TASK DETAILS: The answer must consist of each line below that contains the word "instructions", copied in full.

*** RECORDED INFORMATION Section Begins ***

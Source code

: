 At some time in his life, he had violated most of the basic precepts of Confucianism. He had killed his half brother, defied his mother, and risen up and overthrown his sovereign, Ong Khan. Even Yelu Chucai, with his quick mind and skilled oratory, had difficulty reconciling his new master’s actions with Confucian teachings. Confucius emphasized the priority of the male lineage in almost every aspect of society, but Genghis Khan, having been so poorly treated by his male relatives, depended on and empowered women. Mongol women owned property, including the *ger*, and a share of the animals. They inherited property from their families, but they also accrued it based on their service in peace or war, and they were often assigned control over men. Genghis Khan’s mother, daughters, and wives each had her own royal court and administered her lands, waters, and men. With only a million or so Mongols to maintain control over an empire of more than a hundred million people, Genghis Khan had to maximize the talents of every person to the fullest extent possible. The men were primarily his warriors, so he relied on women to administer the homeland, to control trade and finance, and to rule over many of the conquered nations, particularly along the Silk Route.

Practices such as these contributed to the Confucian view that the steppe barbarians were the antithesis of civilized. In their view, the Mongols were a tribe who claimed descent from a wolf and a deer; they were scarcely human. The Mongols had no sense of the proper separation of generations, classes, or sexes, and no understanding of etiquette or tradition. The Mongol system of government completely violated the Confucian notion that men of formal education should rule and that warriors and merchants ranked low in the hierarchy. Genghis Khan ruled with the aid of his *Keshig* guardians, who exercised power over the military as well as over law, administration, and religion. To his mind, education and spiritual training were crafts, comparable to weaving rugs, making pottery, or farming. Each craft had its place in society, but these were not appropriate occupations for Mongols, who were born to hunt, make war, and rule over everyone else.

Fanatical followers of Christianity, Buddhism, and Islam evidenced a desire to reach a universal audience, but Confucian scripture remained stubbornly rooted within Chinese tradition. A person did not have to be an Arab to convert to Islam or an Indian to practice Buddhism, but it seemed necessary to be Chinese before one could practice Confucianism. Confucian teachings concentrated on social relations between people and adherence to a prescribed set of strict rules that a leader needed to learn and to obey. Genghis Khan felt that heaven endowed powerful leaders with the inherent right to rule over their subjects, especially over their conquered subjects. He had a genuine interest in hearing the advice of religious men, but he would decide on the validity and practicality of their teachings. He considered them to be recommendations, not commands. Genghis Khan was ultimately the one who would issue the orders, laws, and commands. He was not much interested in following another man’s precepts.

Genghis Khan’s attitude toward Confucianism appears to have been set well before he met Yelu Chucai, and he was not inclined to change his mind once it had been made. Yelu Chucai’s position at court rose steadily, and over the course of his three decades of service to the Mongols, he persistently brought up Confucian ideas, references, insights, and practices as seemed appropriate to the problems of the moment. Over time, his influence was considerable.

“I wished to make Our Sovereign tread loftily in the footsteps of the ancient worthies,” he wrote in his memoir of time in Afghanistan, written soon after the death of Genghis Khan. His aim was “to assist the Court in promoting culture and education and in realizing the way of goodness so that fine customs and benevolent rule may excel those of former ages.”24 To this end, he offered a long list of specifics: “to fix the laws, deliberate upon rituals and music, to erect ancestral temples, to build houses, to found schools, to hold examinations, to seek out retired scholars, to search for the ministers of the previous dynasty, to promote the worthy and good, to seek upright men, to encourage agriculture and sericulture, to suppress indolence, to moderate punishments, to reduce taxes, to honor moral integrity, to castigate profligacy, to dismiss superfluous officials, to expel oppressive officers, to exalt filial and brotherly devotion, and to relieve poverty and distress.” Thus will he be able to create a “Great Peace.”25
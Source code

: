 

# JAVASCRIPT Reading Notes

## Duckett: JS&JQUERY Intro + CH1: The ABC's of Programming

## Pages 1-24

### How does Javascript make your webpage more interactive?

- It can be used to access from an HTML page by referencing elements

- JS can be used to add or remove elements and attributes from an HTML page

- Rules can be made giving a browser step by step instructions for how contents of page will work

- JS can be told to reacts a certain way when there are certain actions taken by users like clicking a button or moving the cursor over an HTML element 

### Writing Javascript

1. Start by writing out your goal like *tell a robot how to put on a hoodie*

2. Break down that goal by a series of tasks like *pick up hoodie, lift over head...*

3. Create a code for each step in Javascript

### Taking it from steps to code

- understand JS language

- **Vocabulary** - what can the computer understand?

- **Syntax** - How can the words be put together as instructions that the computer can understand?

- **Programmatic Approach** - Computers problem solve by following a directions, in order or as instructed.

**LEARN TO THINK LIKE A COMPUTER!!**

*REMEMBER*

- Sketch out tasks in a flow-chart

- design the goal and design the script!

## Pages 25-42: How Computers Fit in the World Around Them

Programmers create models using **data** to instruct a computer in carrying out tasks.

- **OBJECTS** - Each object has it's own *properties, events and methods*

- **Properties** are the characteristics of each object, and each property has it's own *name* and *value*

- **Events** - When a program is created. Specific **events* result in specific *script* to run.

*** RECORDED INFORMATION Section Ends ***

EXERCISE ANSWER:
- Rules can be made giving a browser step by step instructions for how contents of page will work
- **Syntax** - How can the words be put together as instructions that the computer can understand?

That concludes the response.